Evaluation of 14C-urinary excretion and its comparison with 14CO2 in breath after 14C-urea administration in Helicobacter pylori infection
- PMID: 8172148
Evaluation of 14C-urinary excretion and its comparison with 14CO2 in breath after 14C-urea administration in Helicobacter pylori infection
Abstract
Objectives: 1) to estimate levels of 14C-urinary excretion in Helicobacter pylori-infected and noninfected patients after 14C-urea ingestion, 2) to compare 14C-urinary excretion and 14CO2 breath results with biopsy findings, and 3) to find out correlation between 14C-urinary excretion with 14CO2 breath results, if any.
Methods: Twenty-four-hour 14C-urinary excretion was measured in 26 patients of non-ulcer dyspepsia after oral administration of 5 microCi 14C-urea to each patient. One-mmol CO2 breath samples at baseline, 2, 5, 15, and 45 min were collected and 14C content measured. Four gastric biopsies were obtained endoscopically from each patient for histology, culture, Gram staining, and rapid urease test.

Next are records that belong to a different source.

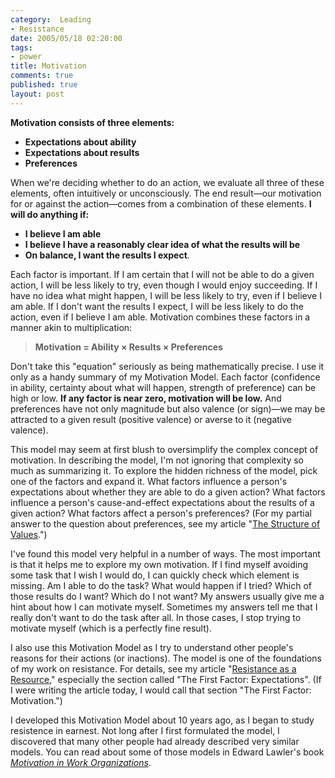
 ```yaml
--- 
category:  Leading
- Resistance
date: 2005/05/18 02:20:00
tags: 
- power
title: Motivation
comments: true
published: true
layout: post
---
```


<strong>Motivation consists of three elements:</strong>
<ul>
	<li> <strong>Expectations about ability</strong></li>
	<li> <strong>Expectations about results</strong></li>
	<li> <strong>Preferences</strong></li>
</ul>
When we're deciding whether to do an action, we evaluate all three of these elements, often intuitively or unconsciously.  The end result—our motivation for or against the action—comes from a combination of these elements.  <strong>I will do anything if:</strong>
<ul>
	<li> <strong>I believe I am able</strong></li>
	<li> <strong>I believe I have a reasonably clear idea of what the results will be</strong></li>
	<li> <strong>On balance, I want the results I expect</strong>.</li>
</ul>
Each factor is important.  If I am certain that I will not be able to do a given action, I will be less likely to try, even though I would enjoy succeeding.  If I have no idea what might happen, I will be less likely to try, even if I believe I am able.  If I don't want the results I expect, I will be less likely to do the action, even if I believe I am able.  Motivation combines these factors in a manner akin to multiplication:
<blockquote> <strong>Motivation = Ability × Results × Preferences</strong></blockquote>
Don't take this "equation" seriously as being mathematically precise.  I use it only as a handy summary of my Motivation Model.  Each factor (confidence in ability, certainty about what will happen, strength of preference) can be high or low.  <strong>If any factor is near zero, motivation will be low.</strong>  And preferences have not only magnitude but also valence (or sign)—we may be attracted to a given result (positive valence) or averse to it (negative valence).

This model may seem at first blush to oversimplify the complex concept of motivation.  In describing the model, I'm not ignoring that complexity so much as summarizing it.  To explore the hidden richness of the model, pick one of the factors and expand it.  What factors influence a person's expectations about whether they are able to do a given action?  What factors influence a person's cause-and-effect expectations about the results of a given action?  What factors affect a person's preferences?  (For my partial answer to the question about preferences, see my article "<a href="/2004/02/values/">The Structure of Values</a>.")

I've found this model very helpful in a number of ways.  The most important is that it helps me to explore my own motivation.  If I find myself avoiding some task that I wish I would do, I can quickly check which element is missing.  Am I able to do the task?  What would happen if I tried?  Which of those results do I want?  Which do I not want?  My answers usually give me a hint about how I can motivate myself.  Sometimes my answers tell me that I really don't want to do the task after all.  In those cases, I stop trying to motivate myself (which is a perfectly fine result).

I also use this Motivation Model as I try to understand other people's reasons for their actions (or inactions).  The model is one of the foundations of my work on resistance.  For details, see my article "<a href="http://dhemery.com/articles/resistance_as_a_resource/">Resistance as a Resource</a>," especially the section called "The First Factor: Expectations".  (If I were writing the article today, I would call that section "The First Factor: Motivation.")

I developed this Motivation Model about 10 years ago, as I began to study resistence in earnest.  Not long after I first formulated the model, I discovered that many other people had already described very similar models.  You can read about some of those models in Edward Lawler's book <em><a href="http://www.amazon.com/exec/obidos/ASIN/1555426611/dalehemery-20">Motivation in Work Organizations</a></em>.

Results: 14C-urinary excretion in H. pylori-positive patients was 27.38 +/- 13.35% (mean +/- SD) as compared to 67.05 +/- 14.19% in H. pylori-negative patients. Five-, 15-, and 45-min 14CO2 breath values in H. pylori-positive cases were 0.07 +/- 0.041%, 0.063 +/- 0.041%, and 0.028 +/- 0.017% of administered 14C-urea/mmol CO2 exhaled, respectively, which were significantly higher (p < 0.001) from their corresponding values in negative cases. The 14C-urinary excretion data, when compared with biopsies results, discriminated well in 17 of the 18 H. pylori-positive cases, resulting in sensitivity of 94.4%, specificity 100%, and diagnostic accuracy 96.1%, whereas 15 min 14CO2 breath results were 100% accurate. Strong negative correlation between 14C-urinary excretions and 15 min 14CO2 breath was obtained (r = -0.717, p < 0.001).
Conclusions: Measurement of 14C in 24-h urine and in 15-min breath sample may be employed as a cross confirmatory reliable technique for the detection of viable H. pylori colonization.